> TASK TO COMPLETE
Only one span is wanted from the lines below: from the one with "Method calls are" up to and including the one with "which the exception". Copy it exactly, without images.

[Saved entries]
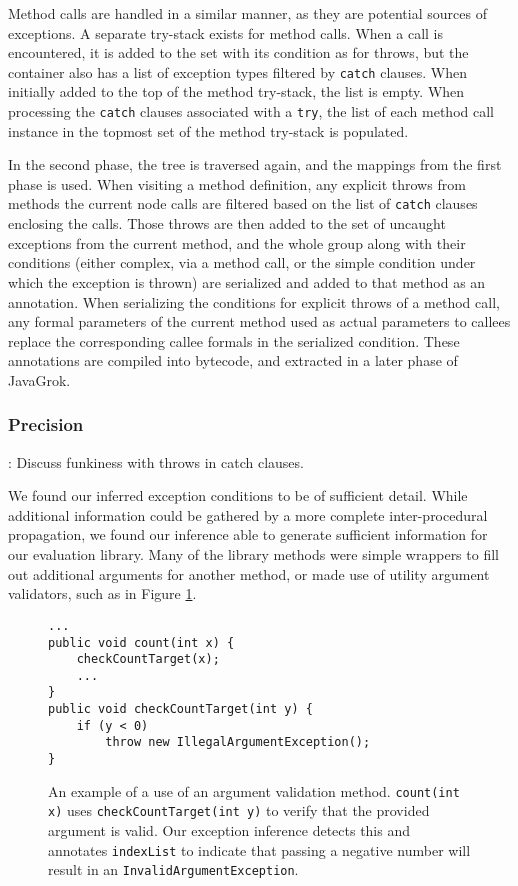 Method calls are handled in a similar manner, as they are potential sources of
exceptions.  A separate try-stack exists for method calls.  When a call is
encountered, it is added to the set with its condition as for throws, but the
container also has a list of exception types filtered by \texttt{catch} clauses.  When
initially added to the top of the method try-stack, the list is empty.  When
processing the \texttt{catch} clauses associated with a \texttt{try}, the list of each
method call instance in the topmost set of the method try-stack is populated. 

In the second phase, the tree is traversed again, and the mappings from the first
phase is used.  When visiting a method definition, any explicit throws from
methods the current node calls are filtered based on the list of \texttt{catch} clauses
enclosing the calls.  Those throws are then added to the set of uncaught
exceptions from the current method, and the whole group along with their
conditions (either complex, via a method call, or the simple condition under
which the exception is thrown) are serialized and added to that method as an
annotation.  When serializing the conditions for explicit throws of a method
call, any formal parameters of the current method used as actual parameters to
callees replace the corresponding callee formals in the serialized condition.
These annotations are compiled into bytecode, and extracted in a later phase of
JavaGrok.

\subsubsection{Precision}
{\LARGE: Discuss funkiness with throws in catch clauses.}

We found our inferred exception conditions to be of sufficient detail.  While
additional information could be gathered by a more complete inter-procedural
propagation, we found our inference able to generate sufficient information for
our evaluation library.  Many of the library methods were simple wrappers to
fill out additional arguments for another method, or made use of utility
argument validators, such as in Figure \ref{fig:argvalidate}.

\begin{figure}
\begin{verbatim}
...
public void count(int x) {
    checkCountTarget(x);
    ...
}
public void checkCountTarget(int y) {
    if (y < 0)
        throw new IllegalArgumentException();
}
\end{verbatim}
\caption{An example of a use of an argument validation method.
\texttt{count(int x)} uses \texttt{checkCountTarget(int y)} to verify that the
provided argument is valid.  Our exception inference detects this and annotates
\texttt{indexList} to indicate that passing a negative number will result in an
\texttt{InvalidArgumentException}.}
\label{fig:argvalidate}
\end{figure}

==

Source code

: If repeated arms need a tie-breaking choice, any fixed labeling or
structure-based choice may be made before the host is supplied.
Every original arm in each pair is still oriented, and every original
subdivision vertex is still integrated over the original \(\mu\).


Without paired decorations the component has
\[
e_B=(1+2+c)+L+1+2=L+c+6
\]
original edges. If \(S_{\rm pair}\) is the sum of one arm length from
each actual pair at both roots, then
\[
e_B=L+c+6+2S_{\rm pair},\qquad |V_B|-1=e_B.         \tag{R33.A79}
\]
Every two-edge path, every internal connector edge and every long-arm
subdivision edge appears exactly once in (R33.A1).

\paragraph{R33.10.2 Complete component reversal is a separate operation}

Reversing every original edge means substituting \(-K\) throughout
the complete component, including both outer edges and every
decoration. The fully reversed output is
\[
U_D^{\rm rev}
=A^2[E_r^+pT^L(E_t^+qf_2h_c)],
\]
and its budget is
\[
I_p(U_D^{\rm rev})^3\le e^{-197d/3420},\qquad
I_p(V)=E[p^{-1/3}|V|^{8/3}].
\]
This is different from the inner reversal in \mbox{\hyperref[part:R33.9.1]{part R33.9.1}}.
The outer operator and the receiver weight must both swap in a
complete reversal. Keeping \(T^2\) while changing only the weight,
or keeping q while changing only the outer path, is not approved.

> RESPONSE AREA
 Method calls are handled in a similar manner, as they are potential sources of
exceptions.  A separate try-stack exists for method calls.  When a call is
encountered, it is added to the set with its condition as for throws, but the
container also has a list of exception types filtered by \texttt{catch} clauses.  When
initially added to the top of the method try-stack, the list is empty.  When
processing the \texttt{catch} clauses associated with a \texttt{try}, the list of each
method call instance in the topmost set of the method try-stack is populated. 

In the second phase, the tree is traversed again, and the mappings from the first
phase is used.  When visiting a method definition, any explicit throws from
methods the current node calls are filtered based on the list of \texttt{catch} clauses
enclosing the calls.  Those throws are then added to the set of uncaught
exceptions from the current method, and the whole group along with their
conditions (either complex, via a method call, or the simple condition under
which the exception is thrown) are serialized and added to that method as an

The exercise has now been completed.